Both solutions may be kept in aliquots at -20oC.

Method:

  1. Aliquot 10 µl of protoplasting buffer into Eppendorf tubes. Do this after pouring an agarose gel (0.6-0.7% agarose in TBE or TAE with SDS is NOT NEEDED!!!).
  2. Pick a colony with a toothpick and put the toothpick in the tube and vortex. At this point you can touch a new plate with the same toothpick to obtain a patch colony of the transformant.
  3. Preload the gel slots with 4 µl of lysis buffer.
  4. Load the protoplast suspension under the lysis buffer. NB: Make sure not to leave the cells in protoplasting buffer longer than 30-40 minutes.
  5. Electrophorese in TBE at 20V (minigel) or 40V (large gel) for 15 minutes to allow the cells to lyse completely, then increase the voltage and run until the blue dye migrates to the bottom of the gel.

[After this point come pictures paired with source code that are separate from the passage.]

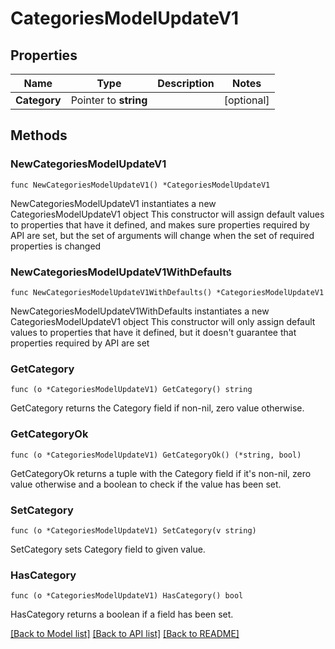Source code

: # CategoriesModelUpdateV1

## Properties

Name | Type | Description | Notes
------------ | ------------- | ------------- | -------------
**Category** | Pointer to **string** |  | [optional] 

## Methods

### NewCategoriesModelUpdateV1

`func NewCategoriesModelUpdateV1() *CategoriesModelUpdateV1`

NewCategoriesModelUpdateV1 instantiates a new CategoriesModelUpdateV1 object
This constructor will assign default values to properties that have it defined,
and makes sure properties required by API are set, but the set of arguments
will change when the set of required properties is changed

### NewCategoriesModelUpdateV1WithDefaults

`func NewCategoriesModelUpdateV1WithDefaults() *CategoriesModelUpdateV1`

NewCategoriesModelUpdateV1WithDefaults instantiates a new CategoriesModelUpdateV1 object
This constructor will only assign default values to properties that have it defined,
but it doesn't guarantee that properties required by API are set

### GetCategory

`func (o *CategoriesModelUpdateV1) GetCategory() string`

GetCategory returns the Category field if non-nil, zero value otherwise.

### GetCategoryOk

`func (o *CategoriesModelUpdateV1) GetCategoryOk() (*string, bool)`

GetCategoryOk returns a tuple with the Category field if it's non-nil, zero value otherwise
and a boolean to check if the value has been set.

### SetCategory

`func (o *CategoriesModelUpdateV1) SetCategory(v string)`

SetCategory sets Category field to given value.

### HasCategory

`func (o *CategoriesModelUpdateV1) HasCategory() bool`

HasCategory returns a boolean if a field has been set.


[[Back to Model list]](../README.md#documentation-for-models) [[Back to API list]](../README.md#documentation-for-api-endpoints) [[Back to README]](../README.md)


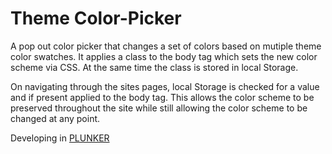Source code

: # Theme Color-Picker
A pop out color picker that changes a set of colors based on mutiple theme color swatches. It applies a class to the body tag which sets the new color scheme via CSS. At the same time the class is stored in local Storage.

On navigating through the sites pages, local Storage is checked for a value and if present applied to the body tag. This allows the color scheme to be preserved throughout the site while still allowing the color scheme to be changed at any point. 

Developing in [PLUNKER]

[PLUNKER]: <http://plnkr.co/edit/FcUDmZ?p=preview>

Stain the gel with 0.5 µg/ml ethidium bromide (if it’s not already included in the gel) for 15 minutes to visualize the bands. Destaining in dH2O can enhance the photograph of the gel.

Quick Isolation of DNA from Agarose Gels

  1. Run gel as normal in 1X TBE.
  2. Visualize band under LONG wave UV.
  3. Cut band out with razor blade.
  4. Place excised agarose slice in an Eppendorf tube, which has a hole in its bottom (by inserting a hot needle), and which has a small amount of siliconized glass wool covering the opening.
  5. Place this tube inside another Eppendorf tube.
  6. Spin tubes either at 1/2 maximum speed for 15 minutes or, if not possible, full speed for 5 minutes.
  7. Phenol/chloroform the resulting liquid.
  8. Repeat with 1/10 volume 3 M NaAc + 2x volume EtOH.